In other words, I'm convinced that what we had here is a case of "suicide by cop" and it is a real thing. In fact, a survey of the research literature on the topic a few years ago1 found that by various estimates, approximately 10 to 29 percent or more of officer-involved shootings involve suicide by cop incidents.

Consider that Eastep stood on that highway for a half-hour, just standing as if waiting, and again it just seems to me that at some point he realized the cops were not going to shoot him so he did something to provoke them - make them think he had a gun.
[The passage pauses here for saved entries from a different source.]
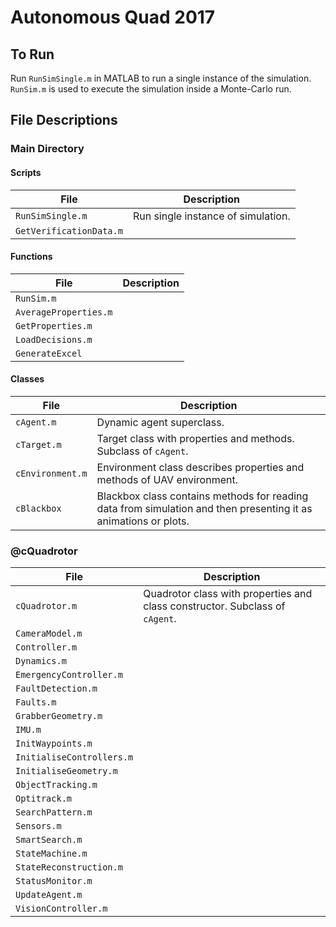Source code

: # Autonomous Quad 2017

## To Run
Run ``RunSimSingle.m`` in MATLAB to run a single instance of the simulation. ``RunSim.m`` is used to execute the simulation inside a Monte-Carlo run.

## File Descriptions

### Main Directory
#### Scripts
| File | Description |
| - | - |
| ``RunSimSingle.m`` | Run single instance of simulation. |
| ``GetVerificationData.m`` |  |

#### Functions
| File | Description |
| - | - |
| ``RunSim.m`` |  |
| ``AverageProperties.m`` |  |
| ``GetProperties.m`` |  |
| ``LoadDecisions.m`` |  |
| ``GenerateExcel`` |  |

#### Classes
| File | Description |
| - | - |
| ``cAgent.m`` | Dynamic agent superclass. |
| ``cTarget.m`` | Target class with properties and methods. Subclass of ``cAgent``. |
| ``cEnvironment.m`` | Environment class describes properties and methods of UAV environment. |
| ``cBlackbox`` | Blackbox class contains methods for reading data from simulation and then presenting it as animations or plots. |

### @cQuadrotor
| File | Description |
| - | - |
| ``cQuadrotor.m`` | Quadrotor class with properties and class constructor. Subclass of ``cAgent``. |
| ``CameraModel.m`` |  |
| ``Controller.m`` |  |
| ``Dynamics.m`` |  |
| ``EmergencyController.m`` |  |
| ``FaultDetection.m`` |  |
| ``Faults.m`` |  |
| ``GrabberGeometry.m`` |  |
| ``IMU.m`` |  |
| ``InitWaypoints.m`` |  |
| ``InitialiseControllers.m`` |  |
| ``InitialiseGeometry.m`` |  |
| ``ObjectTracking.m`` |  |
| ``Optitrack.m`` |  |
| ``SearchPattern.m`` |  |
| ``Sensors.m`` |  |
| ``SmartSearch.m`` |  |
| ``StateMachine.m`` |  |
| ``StateReconstruction.m`` |  |
| ``StatusMonitor.m`` |  |
| ``UpdateAgent.m`` |  |
| ``VisionController.m`` |  |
Suicide by cop is a real thing.

And there are in fact training modules, good training modules, for cops on just that, including what it is, how to recognize that it's what you're facing, and ways to deal with it.

But those sorts of materials don't do a damn bit of good if they are not a routine - by which I mean a standard, in fact make that a required - part of police training.

So again again again I say that part of the whole problem with police violence, part of the whole issue of police actions, of what they should be doing, of what we should not expect them to be doing, of what we should not have them dealing with, and of what we should expect them not to be doing, is that the way we train police is deeply screwed up and leads to needless violence and needless death. It remains true that we can't deal with the problem of police violence until we deal with racism in policing and in society - but it is equally true that we can't deal with the problem of police violence until we deal with the way we are training police to think.

1Patton, Christina L. and Fremouw, William J. “Examining ‘suicide by cop’: A critical review of the literature." Aggression and Violent Behavior, 27 (2016) 107-120. (I couldn't find a direct link.)